Guido Nius 01.31.12 at 4:07 pm
OK, US/UK it is but I see you all got how continental Europeans are using “Anglo-Saxon” in non-medieval contexts. Anyway, to judge from the current debate, Rumsfeld was right all along: the problem is with Old Europe. Maybe over time we will have the best of both worlds: a more European model in the US/UK and offload the US/UK model to all these bloody boring Europeans who love their red tape.
Sebastian 01.31.12 at 4:09 pm
“Probably true, but then, if I followed the logic correctly, we are screwed: without higher inflation target, the peripheral countries of the Eurozone will go under, and Germany does not want higher inflation target so…”
This is the crux of the problem. For all the talk about political constraints I see two important ones that d-squared seems to be passing over.
1. The inflation target. How are Spain and Italy ever going to have enough growth without a more realistic inflation target? But Germany has no political situation that I can see where they will allow the inflation target to get to 3% much less the 4% that is probably needed. Italy is never going to make it with an overvalued currency, low growth and tightwad inflation tactics. It has already had the fiscal tightening that is demanded of Greece. It has been doing that for the last ten years. Its growth hasn’t even flirted with the 2% that you think would be strictly necessary to get anywhere.
2. Transfers. You insist that they are necessary, and you are right. But you suggest that because it is so obvious that they are necessary, that must be what everyone is working toward? Ridiculous. Why in the world should we believe that the highly insulated technocrats are working toward that? The political constraints around the transfers are *even bigger than those around the inflation target*. Do you see much evidence that the inflation target is going to be 4%? Even 3% for about 5 years? Didn’t think so. So why do you think that they’re working against the really hard political constraint when they will barely touch the easier one?
dsquared 01.31.12 at 4:21 pm
Sebastian:
1: I don’t agree that an inflation target of that sort is needed. Italy can solve its problems with a wealth tax, or with financial repression on its domestic pension fund industry. Spain doesn’t even have a sovereign debt problem once it has worked out its banking sector contingent liability.

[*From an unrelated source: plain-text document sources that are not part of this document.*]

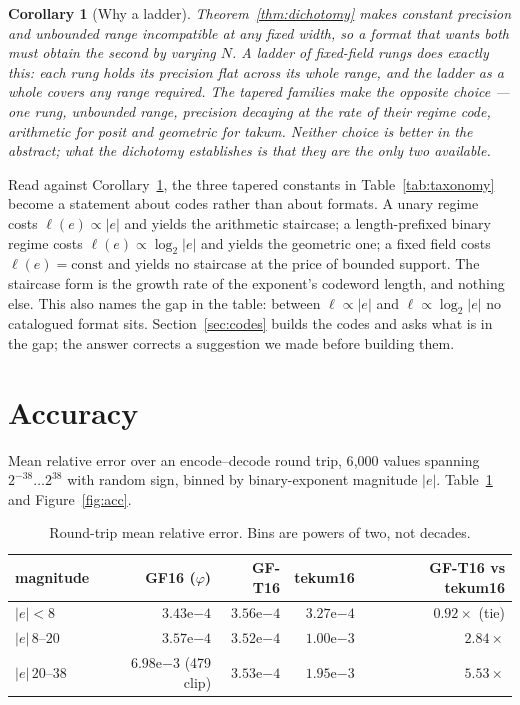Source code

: \documentclass[11pt]{article}
\newtheorem{corollary}{Corollary}
\theoremstyle{definition}
\begin{document}
\begin{corollary}[Why a ladder]
\label{cor:ladder}
Theorem~\ref{thm:dichotomy} makes constant precision and unbounded range
incompatible at any fixed width, so a format that wants both must obtain the
second by varying $N$. A ladder of fixed-field rungs does exactly this: each rung
holds its precision flat across its whole range, and the ladder as a whole covers
any range required. The tapered families make the opposite choice --- one rung,
unbounded range, precision decaying at the rate of their regime code, arithmetic
for posit and geometric for takum. Neither choice is better in the abstract; what
the dichotomy establishes is that they are the only two available.
\end{corollary}

Read against Corollary~\ref{cor:ladder}, the three tapered constants in
Table~\ref{tab:taxonomy} become a statement about codes rather than about
formats. A unary regime costs $\ell(e) \propto |e|$ and yields the arithmetic
staircase; a length-prefixed binary regime costs $\ell(e) \propto \log_2 |e|$ and
yields the geometric one; a fixed field costs $\ell(e) = \mathrm{const}$ and
yields no staircase at the price of bounded support. The staircase form is the
growth rate of the exponent's codeword length, and nothing else. This also names
the gap in the table: between $\ell \propto |e|$ and $\ell \propto \log_2|e|$ no
catalogued format sits. Section~\ref{sec:codes} builds the codes and asks what is
in the gap; the answer corrects a suggestion we made before building them.

\section{Accuracy}\label{sec:accuracy}

Mean relative error over an encode--decode round trip, 6{,}000 values spanning
$2^{-38}\ldots2^{38}$ with random sign, binned by binary-exponent magnitude
$|e|$. Table~\ref{tab:acc} and Figure~\ref{fig:acc}.

\begin{table}[t]\centering
\caption{Round-trip mean relative error. Bins are powers of two, not decades.}
\label{tab:acc}
\begin{tabular}{lrrrr}
\toprule
magnitude & GF16 ($\varphi$) & \textbf{GF-T16} & tekum16 & GF-T16 vs tekum16 \\
\midrule
$|e|<8$        & $3.43\mathrm{e}{-4}$              & $3.56\mathrm{e}{-4}$ & $3.27\mathrm{e}{-4}$ & $0.92\times$ (tie) \\
$|e|\,8$--$20$   & $3.57\mathrm{e}{-4}$              & $3.52\mathrm{e}{-4}$ & $1.00\mathrm{e}{-3}$ & $\mathbf{2.84\times}$ \\
$|e|\,20$--$38$  & $6.98\mathrm{e}{-3}$ (479 clip)   & $3.53\mathrm{e}{-4}$ & $1.95\mathrm{e}{-3}$ & $\mathbf{5.53\times}$ \\
\bottomrule
\end{tabular}
\end{table}
\end{document}
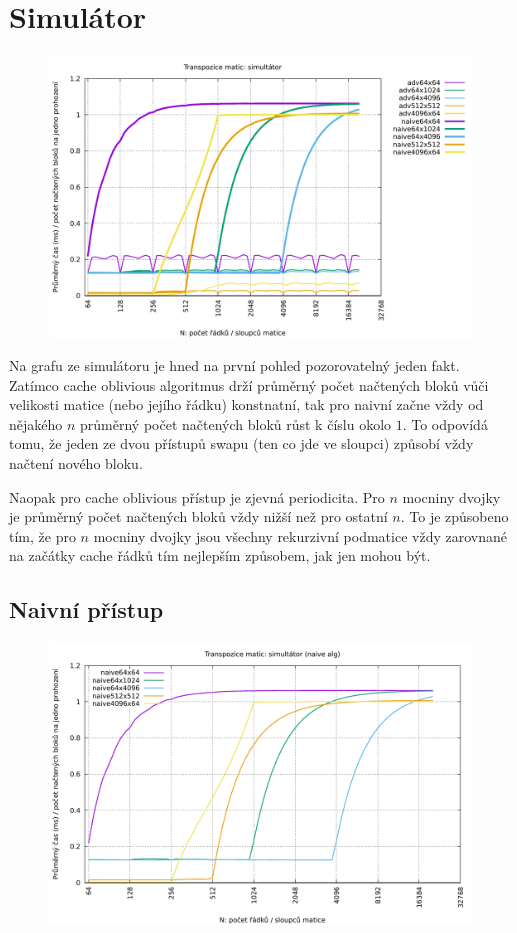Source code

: \documentclass[12pt,a4paper]{report}
\begin{document}
	\section{Simulátor}
	\begin{figure}[h]	
	\centering	
	\includegraphics[scale=0.6]{graph_2}		
	\end{figure}

	Na grafu ze simulátoru je hned na první pohled pozorovatelný jeden fakt. Zatímco cache oblivious algoritmus drží průměrný počet načtených bloků vůči velikosti matice (nebo jejího řádku) konstnatní, tak pro naivní začne vždy od nějakého $n$ průměrný počet načtených bloků růst k číslu okolo $1$. To odpovídá tomu, že jeden ze dvou přístupů swapu (ten co jde ve sloupci) způsobí vždy načtení nového bloku.
	
	Naopak pro cache oblivious přístup je zjevná periodicita. Pro $n$ mocniny dvojky je průměrný počet načtených bloků vždy nižší než pro ostatní $n$. To je způsobeno tím, že pro $n$ mocniny dvojky jsou všechny rekurzivní podmatice vždy zarovnané na začátky cache řádků tím nejlepším způsobem, jak jen mohou být.
	
	\subsection{Naivní přístup}
	
	\begin{figure}[h]	
		\centering	
		\includegraphics[scale=0.6]{graph_2_naive}		
	\end{figure}
	
\end{document}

2: I think that the highly insulated technocrats are working toward that because, as far as I can see, they are. Specifically in the case of Greece, it’s now openly being discussed that there should be a mechanism for the ECB (potentially via the EFSF) to tender its bonds into the PSI voluntary exchange. That’s a fiscal transfer (arguably, it’s even a monetised fiscal transfer!). I also don’t agree that, in a transfer union which has included the Common Agricultural Policy for fifty years and the Regional and Social Funds for twenty, there is some sort of taboo on fiscal transfer payments.
Charrua 01.31.12 at 4:23 pm
“The way that you balance a single currency area is by fiscal transfers. ”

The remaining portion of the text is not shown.